# [What to produce]
Repeat back every line of the data, exactly.

....................

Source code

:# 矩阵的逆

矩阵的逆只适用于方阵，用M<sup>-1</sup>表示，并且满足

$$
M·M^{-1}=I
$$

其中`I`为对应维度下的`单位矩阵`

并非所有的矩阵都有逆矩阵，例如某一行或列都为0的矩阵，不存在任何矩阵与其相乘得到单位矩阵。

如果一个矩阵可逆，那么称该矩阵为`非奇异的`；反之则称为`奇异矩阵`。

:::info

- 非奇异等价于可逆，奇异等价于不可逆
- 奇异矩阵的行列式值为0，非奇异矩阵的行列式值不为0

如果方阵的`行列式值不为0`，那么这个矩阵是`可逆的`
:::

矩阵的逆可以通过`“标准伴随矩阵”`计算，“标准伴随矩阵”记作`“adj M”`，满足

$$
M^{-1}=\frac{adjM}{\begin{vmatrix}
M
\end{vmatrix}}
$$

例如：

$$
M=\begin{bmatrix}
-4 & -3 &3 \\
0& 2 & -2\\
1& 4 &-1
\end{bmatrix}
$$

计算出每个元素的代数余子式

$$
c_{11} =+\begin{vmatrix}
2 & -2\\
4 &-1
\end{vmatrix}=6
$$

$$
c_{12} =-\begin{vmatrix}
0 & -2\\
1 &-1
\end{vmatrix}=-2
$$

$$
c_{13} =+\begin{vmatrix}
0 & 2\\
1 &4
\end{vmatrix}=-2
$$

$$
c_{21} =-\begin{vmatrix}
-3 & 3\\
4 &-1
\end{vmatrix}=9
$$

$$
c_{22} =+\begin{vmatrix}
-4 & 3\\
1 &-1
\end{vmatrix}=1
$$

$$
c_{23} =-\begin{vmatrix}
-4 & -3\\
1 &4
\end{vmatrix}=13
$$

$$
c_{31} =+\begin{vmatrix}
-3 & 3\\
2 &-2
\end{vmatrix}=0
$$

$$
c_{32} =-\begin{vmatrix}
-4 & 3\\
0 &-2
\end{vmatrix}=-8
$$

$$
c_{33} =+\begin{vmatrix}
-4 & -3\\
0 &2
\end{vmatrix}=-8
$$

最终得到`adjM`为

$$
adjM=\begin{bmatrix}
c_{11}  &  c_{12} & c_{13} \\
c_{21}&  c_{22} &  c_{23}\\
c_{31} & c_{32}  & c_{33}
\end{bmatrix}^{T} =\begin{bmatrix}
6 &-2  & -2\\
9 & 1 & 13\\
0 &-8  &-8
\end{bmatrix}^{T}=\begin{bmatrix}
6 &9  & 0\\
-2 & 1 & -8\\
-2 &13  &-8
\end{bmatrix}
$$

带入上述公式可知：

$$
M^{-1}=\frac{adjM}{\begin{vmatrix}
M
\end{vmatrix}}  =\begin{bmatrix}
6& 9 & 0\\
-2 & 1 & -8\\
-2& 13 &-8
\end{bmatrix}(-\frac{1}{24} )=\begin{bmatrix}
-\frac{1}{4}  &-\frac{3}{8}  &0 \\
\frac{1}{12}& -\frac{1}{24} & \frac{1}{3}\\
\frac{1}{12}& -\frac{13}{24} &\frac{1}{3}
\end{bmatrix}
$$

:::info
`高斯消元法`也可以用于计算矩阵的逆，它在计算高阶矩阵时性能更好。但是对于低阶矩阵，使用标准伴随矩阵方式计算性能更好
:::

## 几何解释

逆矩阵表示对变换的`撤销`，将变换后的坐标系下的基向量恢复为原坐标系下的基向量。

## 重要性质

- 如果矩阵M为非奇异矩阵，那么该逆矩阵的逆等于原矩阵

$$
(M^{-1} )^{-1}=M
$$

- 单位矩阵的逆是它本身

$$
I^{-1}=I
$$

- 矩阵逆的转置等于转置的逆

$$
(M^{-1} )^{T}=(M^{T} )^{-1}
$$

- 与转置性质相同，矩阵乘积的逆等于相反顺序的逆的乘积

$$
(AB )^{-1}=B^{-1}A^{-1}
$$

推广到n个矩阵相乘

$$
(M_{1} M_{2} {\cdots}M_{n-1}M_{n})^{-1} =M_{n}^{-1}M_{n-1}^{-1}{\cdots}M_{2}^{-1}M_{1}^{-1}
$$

....................

# [Completed exercise]
Source code

:# 矩阵的逆

矩阵的逆只适用于方阵，用M<sup>-1</sup>表示，并且满足

$$
M·M^{-1}=I
$$

其中`I`为对应维度下的`单位矩阵`

并非所有的矩阵都有逆矩阵，例如某一行或列都为0的矩阵，不存在任何矩阵与其相乘得到单位矩阵。

如果一个矩阵可逆，那么称该矩阵为`非奇异的`；反之则称为`奇异矩阵`。

:::info

- 非奇异等价于可逆，奇异等价于不可逆
- 奇异矩阵的行列式值为0，非奇异矩阵的行列式值不为0

如果方阵的`行列式值不为0`，那么这个矩阵是`可逆的`
:::

矩阵的逆可以通过`“标准伴随矩阵”`计算，“标准伴随矩阵”记作`“adj M”`，满足

$$
M^{-1}=\frac{adjM}{\begin{vmatrix}
M
\end{vmatrix}}
$$

例如：

$$
M=\begin{bmatrix}
-4 & -3 &3 \\
0& 2 & -2\\
1& 4 &-1
\end{bmatrix}
$$

计算出每个元素的代数余子式

$$
c_{11} =+\begin{vmatrix}
2 & -2\\
4 &-1
\end{vmatrix}=6
$$

$$
c_{12} =-\begin{vmatrix}
0 & -2\\
1 &-1
\end{vmatrix}=-2
$$

$$
c_{13} =+\begin{vmatrix}
0 & 2\\
1 &4
\end{vmatrix}=-2
$$

$$
c_{21} =-\begin{vmatrix}
-3 & 3\\
4 &-1
\end{vmatrix}=9
$$

$$
c_{22} =+\begin{vmatrix}
-4 & 3\\
1 &-1
\end{vmatrix}=1
$$

$$
c_{23} =-\begin{vmatrix}
-4 & -3\\
1 &4
\end{vmatrix}=13
$$

$$
c_{31} =+\begin{vmatrix}
-3 & 3\\
2 &-2
\end{vmatrix}=0
$$

$$
c_{32} =-\begin{vmatrix}
-4 & 3\\
0 &-2
\end{vmatrix}=-8
$$

$$
c_{33} =+\begin{vmatrix}
-4 & -3\\
0 &2
\end{vmatrix}=-8
$$

最终得到`adjM`为

$$
adjM=\begin{bmatrix}
c_{11}  &  c_{12} & c_{13} \\
c_{21}&  c_{22} &  c_{23}\\
c_{31} & c_{32}  & c_{33}
\end{bmatrix}^{T} =\begin{bmatrix}
6 &-2  & -2\\
9 & 1 & 13\\
0 &-8  &-8
\end{bmatrix}^{T}=\begin{bmatrix}
6 &9  & 0\\
-2 & 1 & -8\\
-2 &13  &-8
\end{bmatrix}
$$

带入上述公式可知：

$$
M^{-1}=\frac{adjM}{\begin{vmatrix}
M
\end{vmatrix}}  =\begin{bmatrix}
6& 9 & 0\\
-2 & 1 & -8\\
-2& 13 &-8
\end{bmatrix}(-\frac{1}{24} )=\begin{bmatrix}
-\frac{1}{4}  &-\frac{3}{8}  &0 \\
\frac{1}{12}& -\frac{1}{24} & \frac{1}{3}\\
\frac{1}{12}& -\frac{13}{24} &\frac{1}{3}
\end{bmatrix}
$$

:::info
`高斯消元法`也可以用于计算矩阵的逆，它在计算高阶矩阵时性能更好。但是对于低阶矩阵，使用标准伴随矩阵方式计算性能更好
:::

## 几何解释

逆矩阵表示对变换的`撤销`，将变换后的坐标系下的基向量恢复为原坐标系下的基向量。

## 重要性质

- 如果矩阵M为非奇异矩阵，那么该逆矩阵的逆等于原矩阵

$$
(M^{-1} )^{-1}=M
$$

- 单位矩阵的逆是它本身

$$
I^{-1}=I
$$

- 矩阵逆的转置等于转置的逆

$$
(M^{-1} )^{T}=(M^{T} )^{-1}
$$

- 与转置性质相同，矩阵乘积的逆等于相反顺序的逆的乘积

$$
(AB )^{-1}=B^{-1}A^{-1}
$$

推广到n个矩阵相乘

$$
(M_{1} M_{2} {\cdots}M_{n-1}M_{n})^{-1} =M_{n}^{-1}M_{n-1}^{-1}{\cdots}M_{2}^{-1}M_{1}^{-1}
$$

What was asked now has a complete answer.